• **What you will do**
Output the data word for word. Begin at its first line and end at the line with "# pachirapay.Connector.Api.PaymentSessionApi".

Records from a collection:
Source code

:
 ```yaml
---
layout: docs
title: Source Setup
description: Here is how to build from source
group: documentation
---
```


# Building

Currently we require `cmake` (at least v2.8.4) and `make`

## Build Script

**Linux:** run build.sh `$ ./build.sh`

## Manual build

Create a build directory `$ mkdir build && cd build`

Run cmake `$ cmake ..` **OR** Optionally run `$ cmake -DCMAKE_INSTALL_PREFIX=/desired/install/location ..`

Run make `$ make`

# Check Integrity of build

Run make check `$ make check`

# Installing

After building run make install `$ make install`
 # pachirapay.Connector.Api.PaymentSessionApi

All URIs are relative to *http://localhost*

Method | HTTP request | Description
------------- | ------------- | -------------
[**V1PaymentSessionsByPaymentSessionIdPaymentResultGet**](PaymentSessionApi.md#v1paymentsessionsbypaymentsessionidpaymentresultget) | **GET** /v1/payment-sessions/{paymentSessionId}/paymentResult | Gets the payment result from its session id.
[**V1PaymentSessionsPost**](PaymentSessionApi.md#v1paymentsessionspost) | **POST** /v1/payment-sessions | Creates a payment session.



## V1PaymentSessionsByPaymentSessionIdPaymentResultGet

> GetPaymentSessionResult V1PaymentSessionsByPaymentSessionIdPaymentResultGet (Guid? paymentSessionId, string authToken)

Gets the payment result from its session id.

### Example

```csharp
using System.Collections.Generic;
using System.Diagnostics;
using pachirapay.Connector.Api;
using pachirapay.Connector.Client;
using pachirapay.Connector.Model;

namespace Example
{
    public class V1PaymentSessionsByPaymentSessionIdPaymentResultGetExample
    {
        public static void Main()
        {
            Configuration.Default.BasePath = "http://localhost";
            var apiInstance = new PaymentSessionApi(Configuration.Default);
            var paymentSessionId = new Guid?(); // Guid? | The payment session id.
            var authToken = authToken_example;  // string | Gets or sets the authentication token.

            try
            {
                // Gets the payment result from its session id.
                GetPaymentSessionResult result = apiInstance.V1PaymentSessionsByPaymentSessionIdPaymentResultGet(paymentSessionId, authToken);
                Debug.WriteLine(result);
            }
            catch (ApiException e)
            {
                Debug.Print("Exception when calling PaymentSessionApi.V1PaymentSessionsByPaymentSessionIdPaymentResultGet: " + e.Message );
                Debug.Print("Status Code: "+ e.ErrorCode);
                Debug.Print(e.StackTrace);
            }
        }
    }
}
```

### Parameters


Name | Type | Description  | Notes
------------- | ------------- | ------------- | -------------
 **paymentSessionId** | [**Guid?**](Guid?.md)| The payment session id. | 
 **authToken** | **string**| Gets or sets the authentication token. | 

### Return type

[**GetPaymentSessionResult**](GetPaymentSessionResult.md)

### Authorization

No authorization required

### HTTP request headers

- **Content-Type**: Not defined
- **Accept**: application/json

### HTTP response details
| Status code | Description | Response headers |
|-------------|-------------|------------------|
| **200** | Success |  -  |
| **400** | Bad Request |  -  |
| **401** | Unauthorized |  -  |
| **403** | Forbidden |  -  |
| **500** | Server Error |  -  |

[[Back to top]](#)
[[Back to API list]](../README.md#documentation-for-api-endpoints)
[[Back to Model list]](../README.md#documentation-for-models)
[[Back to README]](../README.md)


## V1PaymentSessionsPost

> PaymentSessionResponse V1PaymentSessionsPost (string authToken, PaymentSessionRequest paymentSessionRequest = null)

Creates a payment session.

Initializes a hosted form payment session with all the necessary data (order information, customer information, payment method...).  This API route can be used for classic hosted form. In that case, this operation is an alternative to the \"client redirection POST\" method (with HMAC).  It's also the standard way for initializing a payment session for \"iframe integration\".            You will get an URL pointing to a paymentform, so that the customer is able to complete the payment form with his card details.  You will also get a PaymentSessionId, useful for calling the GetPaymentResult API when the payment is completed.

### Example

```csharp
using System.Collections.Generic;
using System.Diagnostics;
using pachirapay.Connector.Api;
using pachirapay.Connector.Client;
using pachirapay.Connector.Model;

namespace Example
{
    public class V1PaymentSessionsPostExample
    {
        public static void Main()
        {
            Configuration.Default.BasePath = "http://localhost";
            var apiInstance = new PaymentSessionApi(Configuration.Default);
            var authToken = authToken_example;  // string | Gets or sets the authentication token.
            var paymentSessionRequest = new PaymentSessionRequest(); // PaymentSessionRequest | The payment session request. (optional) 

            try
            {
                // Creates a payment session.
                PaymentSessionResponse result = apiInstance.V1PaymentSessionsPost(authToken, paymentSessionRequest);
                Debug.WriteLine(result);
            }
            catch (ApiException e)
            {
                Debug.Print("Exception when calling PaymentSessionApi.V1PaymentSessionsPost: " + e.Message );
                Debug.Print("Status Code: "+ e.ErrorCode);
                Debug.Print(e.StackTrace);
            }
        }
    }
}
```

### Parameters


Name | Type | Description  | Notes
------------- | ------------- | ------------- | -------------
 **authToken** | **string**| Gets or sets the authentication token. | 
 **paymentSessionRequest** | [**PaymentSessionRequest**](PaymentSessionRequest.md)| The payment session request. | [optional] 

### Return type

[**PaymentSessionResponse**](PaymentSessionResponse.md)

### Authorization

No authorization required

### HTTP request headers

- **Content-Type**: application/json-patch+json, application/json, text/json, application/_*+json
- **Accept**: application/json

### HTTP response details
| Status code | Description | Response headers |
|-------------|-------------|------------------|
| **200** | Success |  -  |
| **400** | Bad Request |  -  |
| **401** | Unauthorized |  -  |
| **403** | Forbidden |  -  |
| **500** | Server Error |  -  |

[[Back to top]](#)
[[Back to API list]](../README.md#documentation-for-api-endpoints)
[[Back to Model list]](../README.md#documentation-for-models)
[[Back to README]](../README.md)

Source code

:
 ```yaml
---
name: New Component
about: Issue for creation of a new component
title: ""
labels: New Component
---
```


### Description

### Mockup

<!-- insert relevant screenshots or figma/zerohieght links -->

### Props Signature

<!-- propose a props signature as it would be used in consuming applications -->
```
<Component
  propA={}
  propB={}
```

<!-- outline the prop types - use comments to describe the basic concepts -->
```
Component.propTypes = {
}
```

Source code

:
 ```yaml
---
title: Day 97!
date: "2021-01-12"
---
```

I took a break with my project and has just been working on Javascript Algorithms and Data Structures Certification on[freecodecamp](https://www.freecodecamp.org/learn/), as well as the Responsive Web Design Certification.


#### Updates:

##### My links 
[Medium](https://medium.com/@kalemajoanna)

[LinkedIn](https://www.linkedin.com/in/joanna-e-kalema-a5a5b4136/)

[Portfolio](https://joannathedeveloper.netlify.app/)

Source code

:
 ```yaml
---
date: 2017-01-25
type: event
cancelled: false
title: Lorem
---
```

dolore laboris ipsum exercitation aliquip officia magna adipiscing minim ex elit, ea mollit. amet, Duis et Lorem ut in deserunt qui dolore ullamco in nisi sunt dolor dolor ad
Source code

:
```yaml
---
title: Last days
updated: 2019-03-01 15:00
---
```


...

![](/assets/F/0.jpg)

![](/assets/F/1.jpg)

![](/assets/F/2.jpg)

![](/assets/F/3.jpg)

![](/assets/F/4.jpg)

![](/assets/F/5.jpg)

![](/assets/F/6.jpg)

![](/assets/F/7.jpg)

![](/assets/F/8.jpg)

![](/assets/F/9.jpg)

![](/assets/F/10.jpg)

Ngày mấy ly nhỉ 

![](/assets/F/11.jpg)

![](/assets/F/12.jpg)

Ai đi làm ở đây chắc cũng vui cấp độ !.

• **Reply to the task**
Source code

:
 ```yaml
---
layout: docs
title: Source Setup
description: Here is how to build from source
group: documentation
---
```


# Building

Currently we require `cmake` (at least v2.8.4) and `make`

## Build Script

**Linux:** run build.sh `$ ./build.sh`

## Manual build

Create a build directory `$ mkdir build && cd build`

Run cmake `$ cmake ..` **OR** Optionally run `$ cmake -DCMAKE_INSTALL_PREFIX=/desired/install/location ..`

Run make `$ make`

# Check Integrity of build

Run make check `$ make check`

# Installing

After building run make install `$ make install`
 # pachirapay.Connector.Api.PaymentSessionApi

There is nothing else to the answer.